GEIPAN Case 1952-06-00004 — PORT-GENTIL (GA.8) 01.06.1952
A 1952 GEIPAN case file documenting a luminous aerial phenomenon over Port-Gentil, Gabon, that stopped, turned, and resumed course — classified D (unidentified) by the French space agency's UAP unit.
Brief
At 2:40 AM on June 1, 1952, two crew members aboard a ship anchored in the roadstead of Port-Gentil, Gabon, observed a luminous phenomenon in the night sky. The vessel's second captain distinctly watched an object approaching from inland that halted, executed a right-hand turn, and then returned to its original heading. GEIPAN assigned the case a 'D' classification — its highest anomaly tier, denoting a phenomenon 'strange to very strange' with medium-to-strong evidential consistency — meaning investigators could not account for it through any known natural or man-made explanation. Attached case materials reportedly include gendarmerie procès-verbaux and technical notes produced by the CNES UAP unit.
Metadata
- Agency
- GEIPAN / CNES
- Release
- 2007-03-22
- Type
- PDF • .pdf
- Length
- 3 pages
- Classification
- UNCLASSIFIED
- Programs
- GEIPAN, GEPAN, SEPRA
- Tags
- luminous object, trajectory change, stop-and-turn maneuver, marine observation, Port-Gentil, Gabon, 1952, GEIPAN D-class, night sighting
Key points
- Incident time was 2:40 AM local — a low-traffic hour reducing the likelihood of misidentification with conventional aircraft or vessel lighting.
- The primary witness was the ship's second captain, a trained maritime officer whose occupational familiarity with celestial and atmospheric phenomena adds weight to the account.
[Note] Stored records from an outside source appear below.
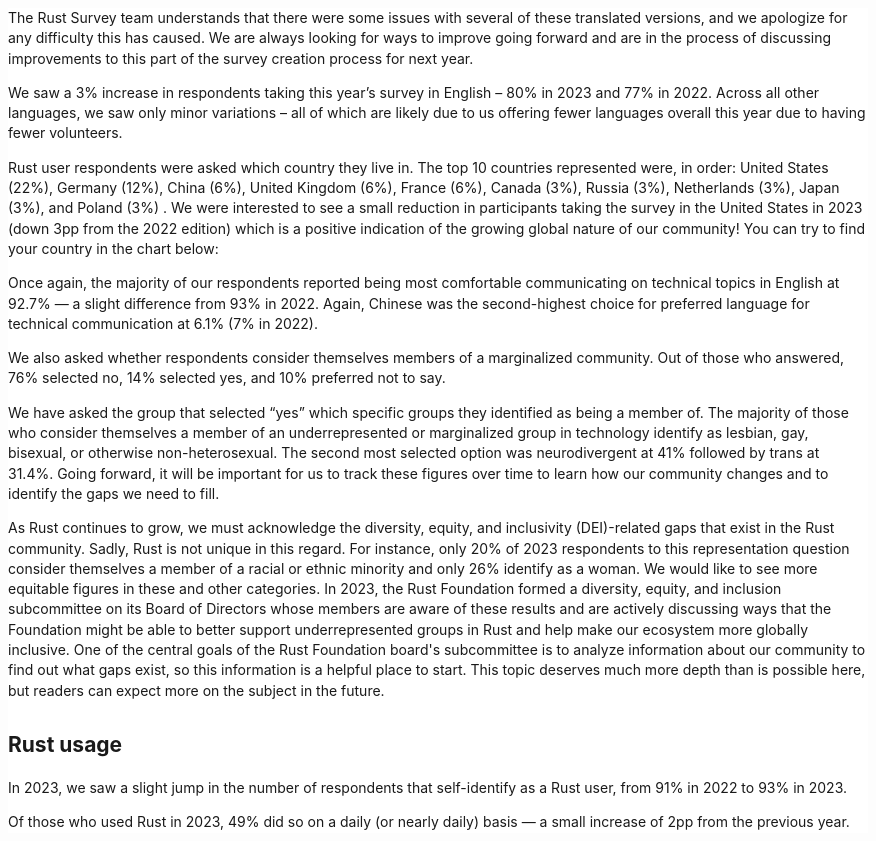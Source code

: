 The Rust Survey team understands that there were some issues with several of these translated versions, and we apologize for any difficulty this has caused. We are always looking for ways to improve going forward and are in the process of discussing improvements to this part of the survey creation process for next year.

We saw a 3% increase in respondents taking this year’s survey in English – 80% in 2023 and 77% in 2022. Across all other languages, we saw only minor variations – all of which are likely due to us offering fewer languages overall this year due to having fewer volunteers.

Rust user respondents were asked which country they live in. The top 10 countries represented were, in order: United States (22%), Germany (12%), China (6%), United Kingdom (6%), France (6%), Canada (3%), Russia (3%), Netherlands (3%), Japan (3%), and Poland (3%) . We were interested to see a small reduction in participants taking the survey in the United States in 2023 (down 3pp from the 2022 edition) which is a positive indication of the growing global nature of our community! You can try to find your country in the chart below:



Once again, the majority of our respondents reported being most comfortable communicating on technical topics in English at 92.7% — a slight difference from 93% in 2022. Again, Chinese was the second-highest choice for preferred language for technical communication at 6.1% (7% in 2022).



We also asked whether respondents consider themselves members of a marginalized community. Out of those who answered, 76% selected no, 14% selected yes, and 10% preferred not to say.

We have asked the group that selected “yes” which specific groups they identified as being a member of. The majority of those who consider themselves a member of an underrepresented or marginalized group in technology identify as lesbian, gay, bisexual, or otherwise non-heterosexual. The second most selected option was neurodivergent at 41% followed by trans at 31.4%. Going forward, it will be important for us to track these figures over time to learn how our community changes and to identify the gaps we need to fill.



As Rust continues to grow, we must acknowledge the diversity, equity, and inclusivity (DEI)-related gaps that exist in the Rust community. Sadly, Rust is not unique in this regard. For instance, only 20% of 2023 respondents to this representation question consider themselves a member of a racial or ethnic minority and only 26% identify as a woman. We would like to see more equitable figures in these and other categories. In 2023, the Rust Foundation formed a diversity, equity, and inclusion subcommittee on its Board of Directors whose members are aware of these results and are actively discussing ways that the Foundation might be able to better support underrepresented groups in Rust and help make our ecosystem more globally inclusive. One of the central goals of the Rust Foundation board's subcommittee is to analyze information about our community to find out what gaps exist, so this information is a helpful place to start. This topic deserves much more depth than is possible here, but readers can expect more on the subject in the future.

## Rust usage

In 2023, we saw a slight jump in the number of respondents that self-identify as a Rust user, from 91% in 2022 to 93% in 2023.



Of those who used Rust in 2023, 49% did so on a daily (or nearly daily) basis — a small increase of 2pp from the previous year.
- The object performed a three-phase maneuver: sustained directional flight from inland, a full stop, a right-hand course change, and resumption of the original trajectory — a sequence inconsistent with ballistic or meteorological objects.
- GEIPAN's 'D' classification is the agency's terminal anomaly rating, assigned only when no conventional explanation survives scrutiny; it is not an administrative default.
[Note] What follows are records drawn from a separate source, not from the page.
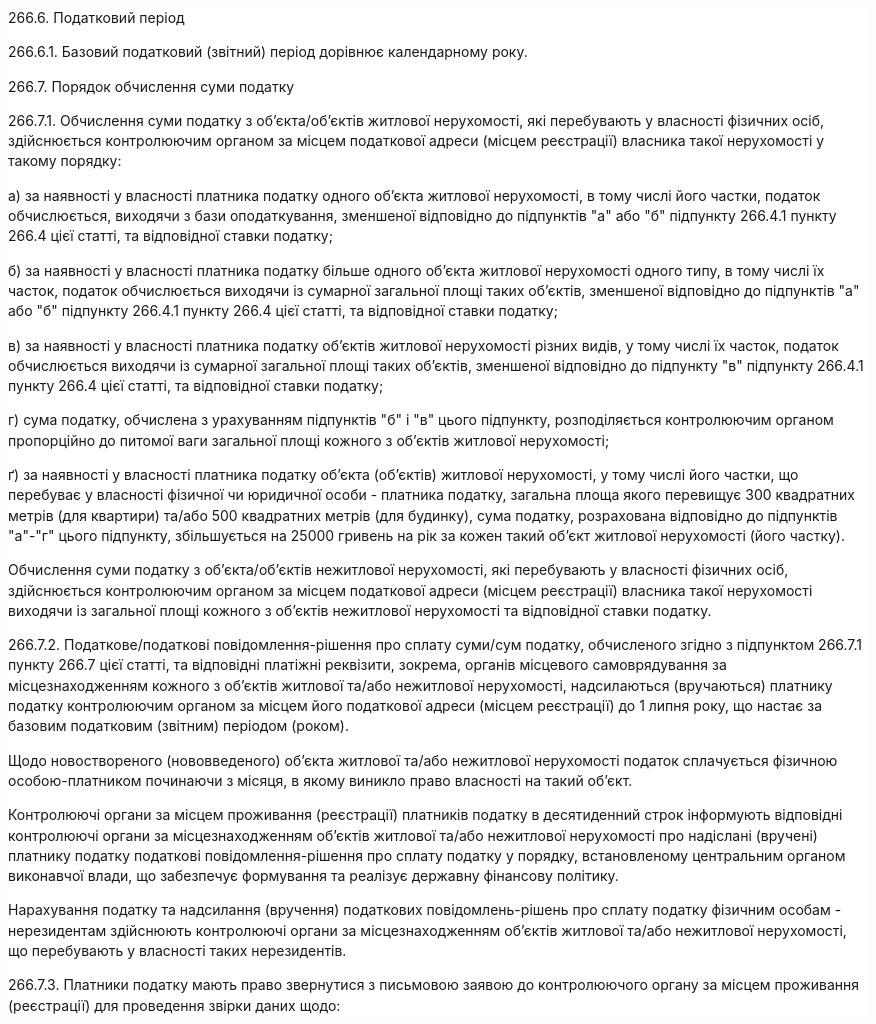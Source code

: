 266.6. Податковий період

266.6.1. Базовий податковий (звітний) період дорівнює календарному року.

266.7. Порядок обчислення суми податку

266.7.1. Обчислення суми податку з об’єкта/об’єктів житлової нерухомості, які перебувають у власності фізичних осіб, здійснюється контролюючим органом за місцем податкової адреси (місцем реєстрації) власника такої нерухомості у такому порядку:

а) за наявності у власності платника податку одного об’єкта житлової нерухомості, в тому числі його частки, податок обчислюється, виходячи з бази оподаткування, зменшеної відповідно до підпунктів "а" або "б" підпункту 266.4.1 пункту 266.4 цієї статті, та відповідної ставки податку;

б) за наявності у власності платника податку більше одного об’єкта житлової нерухомості одного типу, в тому числі їх часток, податок обчислюється виходячи із сумарної загальної площі таких об’єктів, зменшеної відповідно до підпунктів "а" або "б" підпункту 266.4.1 пункту 266.4 цієї статті, та відповідної ставки податку;

в) за наявності у власності платника податку об’єктів житлової нерухомості різних видів, у тому числі їх часток, податок обчислюється виходячи із сумарної загальної площі таких об’єктів, зменшеної відповідно до підпункту "в" підпункту 266.4.1 пункту 266.4 цієї статті, та відповідної ставки податку;

г) сума податку, обчислена з урахуванням підпунктів "б" і "в" цього підпункту, розподіляється контролюючим органом пропорційно до питомої ваги загальної площі кожного з об’єктів житлової нерухомості;

ґ) за наявності у власності платника податку об’єкта (об’єктів) житлової нерухомості, у тому числі його частки, що перебуває у власності фізичної чи юридичної особи - платника податку, загальна площа якого перевищує 300 квадратних метрів (для квартири) та/або 500 квадратних метрів (для будинку), сума податку, розрахована відповідно до підпунктів "а"-"г" цього підпункту, збільшується на 25000 гривень на рік за кожен такий об’єкт житлової нерухомості (його частку).

Обчислення суми податку з об’єкта/об’єктів нежитлової нерухомості, які перебувають у власності фізичних осіб, здійснюється контролюючим органом за місцем податкової адреси (місцем реєстрації) власника такої нерухомості виходячи із загальної площі кожного з об’єктів нежитлової нерухомості та відповідної ставки податку.

266.7.2. Податкове/податкові повідомлення-рішення про сплату суми/сум податку, обчисленого згідно з підпунктом 266.7.1 пункту 266.7 цієї статті, та відповідні платіжні реквізити, зокрема, органів місцевого самоврядування за місцезнаходженням кожного з об’єктів житлової та/або нежитлової нерухомості, надсилаються (вручаються) платнику податку контролюючим органом за місцем його податкової адреси (місцем реєстрації) до 1 липня року, що настає за базовим податковим (звітним) періодом (роком).

Щодо новоствореного (нововведеного) об’єкта житлової та/або нежитлової нерухомості податок сплачується фізичною особою-платником починаючи з місяця, в якому виникло право власності на такий об’єкт.

Контролюючі органи за місцем проживання (реєстрації) платників податку в десятиденний строк інформують відповідні контролюючі органи за місцезнаходженням об’єктів житлової та/або нежитлової нерухомості про надіслані (вручені) платнику податку податкові повідомлення-рішення про сплату податку у порядку, встановленому центральним органом виконавчої влади, що забезпечує формування та реалізує державну фінансову політику.

Нарахування податку та надсилання (вручення) податкових повідомлень-рішень про сплату податку фізичним особам - нерезидентам здійснюють контролюючі органи за місцезнаходженням об’єктів житлової та/або нежитлової нерухомості, що перебувають у власності таких нерезидентів.

266.7.3. Платники податку мають право звернутися з письмовою заявою до контролюючого органу за місцем проживання (реєстрації) для проведення звірки даних щодо:
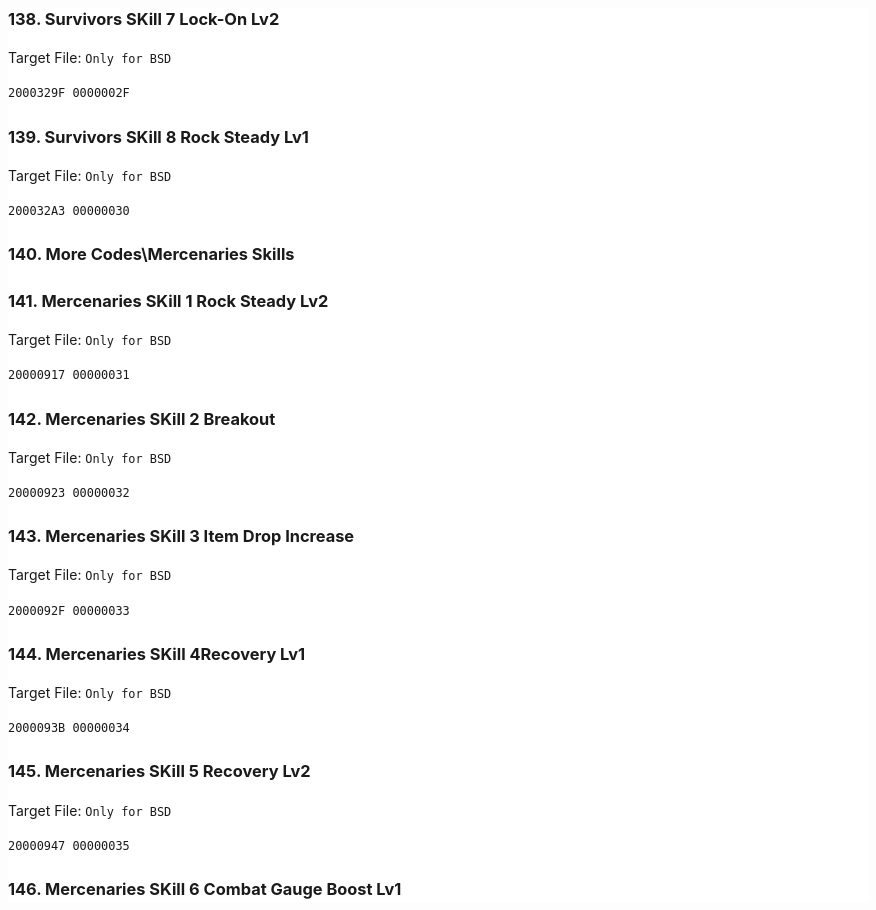### 138. Survivors SKill 7 Lock-On Lv2

Target File: `Only for BSD`

```
2000329F 0000002F
```

### 139. Survivors SKill 8 Rock Steady Lv1

Target File: `Only for BSD`

```
200032A3 00000030
```

### 140.  More Codes\Mercenaries Skills
### 141. Mercenaries SKill 1 Rock Steady Lv2

Target File: `Only for BSD`

```
20000917 00000031
```

### 142. Mercenaries SKill 2 Breakout

Target File: `Only for BSD`

```
20000923 00000032
```

### 143. Mercenaries SKill 3 Item Drop Increase

Target File: `Only for BSD`

```
2000092F 00000033
```

### 144. Mercenaries SKill 4Recovery Lv1

Target File: `Only for BSD`

```
2000093B 00000034
```

### 145. Mercenaries SKill 5 Recovery Lv2

Target File: `Only for BSD`

```
20000947 00000035
```

### 146. Mercenaries SKill 6 Combat Gauge Boost Lv1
- The case originates from Gabon (then French Equatorial Africa), placing it in a geographic and jurisdictional context outside metropolitan France — gendarmerie involvement indicates the report was routed through official colonial administrative channels.
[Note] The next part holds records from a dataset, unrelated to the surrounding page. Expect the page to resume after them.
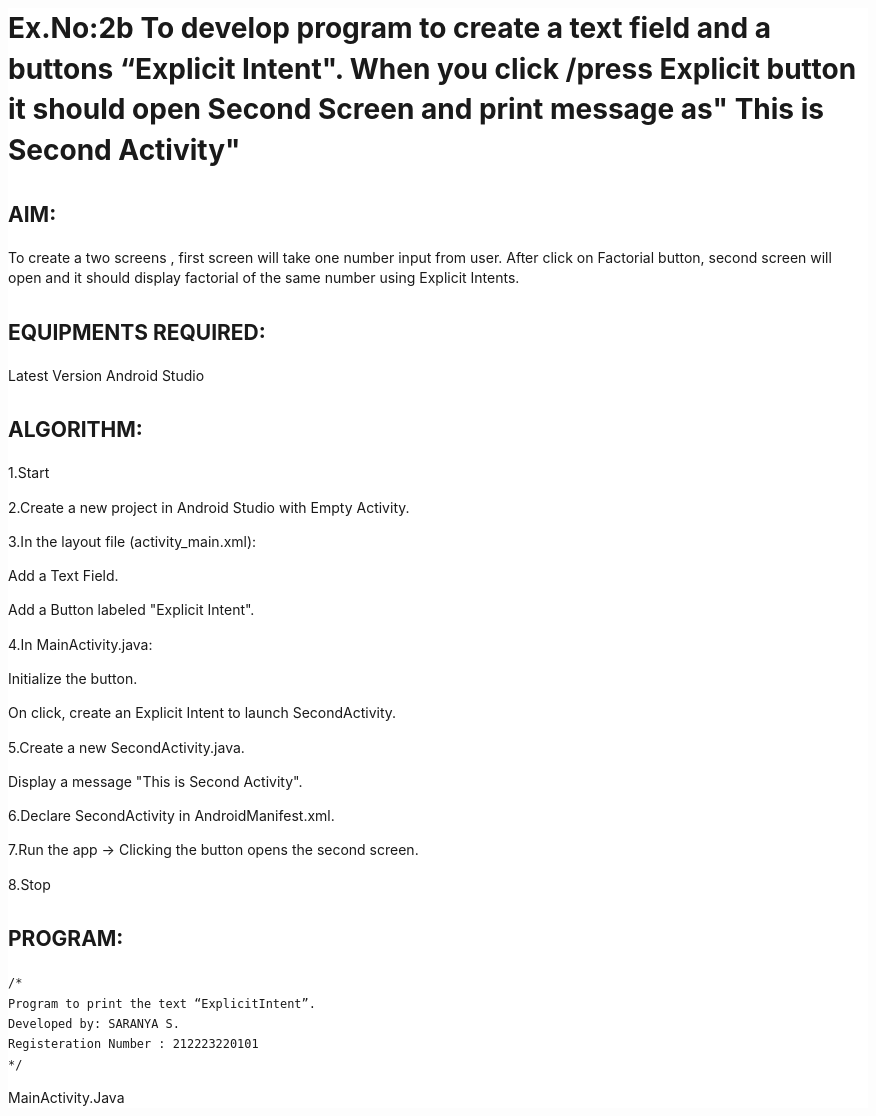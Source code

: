 # Ex.No:2b To develop program to create a text field and a buttons “Explicit Intent". When you click /press Explicit button it should open Second Screen  and print message as" This is Second Activity" 

## AIM:

To create a two screens , first screen will take one number input from user. After click on Factorial button, second screen will open and it should display factorial of the same number using Explicit Intents.


## EQUIPMENTS REQUIRED:

Latest Version Android Studio

## ALGORITHM:
1.Start

2.Create a new project in Android Studio with Empty Activity.

3.In the layout file (activity_main.xml):

Add a Text Field.

Add a Button labeled "Explicit Intent".

4.In MainActivity.java:

Initialize the button.

On click, create an Explicit Intent to launch SecondActivity.

5.Create a new SecondActivity.java.

Display a message "This is Second Activity".

6.Declare SecondActivity in AndroidManifest.xml.

7.Run the app → Clicking the button opens the second screen.

8.Stop


## PROGRAM:
```
/*
Program to print the text “ExplicitIntent”.
Developed by: SARANYA S.
Registeration Number : 212223220101
*/
```

MainActivity.Java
- The file was publicly released on 2007-03-22 as part of GEIPAN's systematic online disclosure of its historical archive, making this one of the earliest dated entries in that corpus.
Most interesting
- GEIPAN's 'D' classification carries a further sub-qualifier here — 'consistance moyenne à forte' (medium to strong consistency) — meaning the witness testimony itself was judged reliable, not merely that the phenomenon was unidentified.
- The stop-turn-resume maneuver described is a recurring signature in GEIPAN D-class cases; French researchers refer to this pattern as a 'changement de trajectoire' and treat it as a discriminating indicator against prosaic explanations.
- The case predates the formal founding of GEPAN (GEIPAN's predecessor unit) by 25 years; it was retroactively catalogued and graded when CNES systematized its historical UAP archive.
- Port-Gentil sits on Mandji Island in Gabon's Ogooué estuary, roughly 75 km from the mainland — the description of an object 'coming from the interior of the land' implies it crossed open water before the maneuver was observed.
- Two witnesses are noted but the description focuses on the second captain's account, suggesting the secondary witness either had a less clear sighting or provided a corroborating rather than independent narrative.
- The gendarmerie procès-verbal attached to the file indicates the report was formally sworn and notarized under French colonial administrative procedure — a higher evidentiary bar than an informal written statement.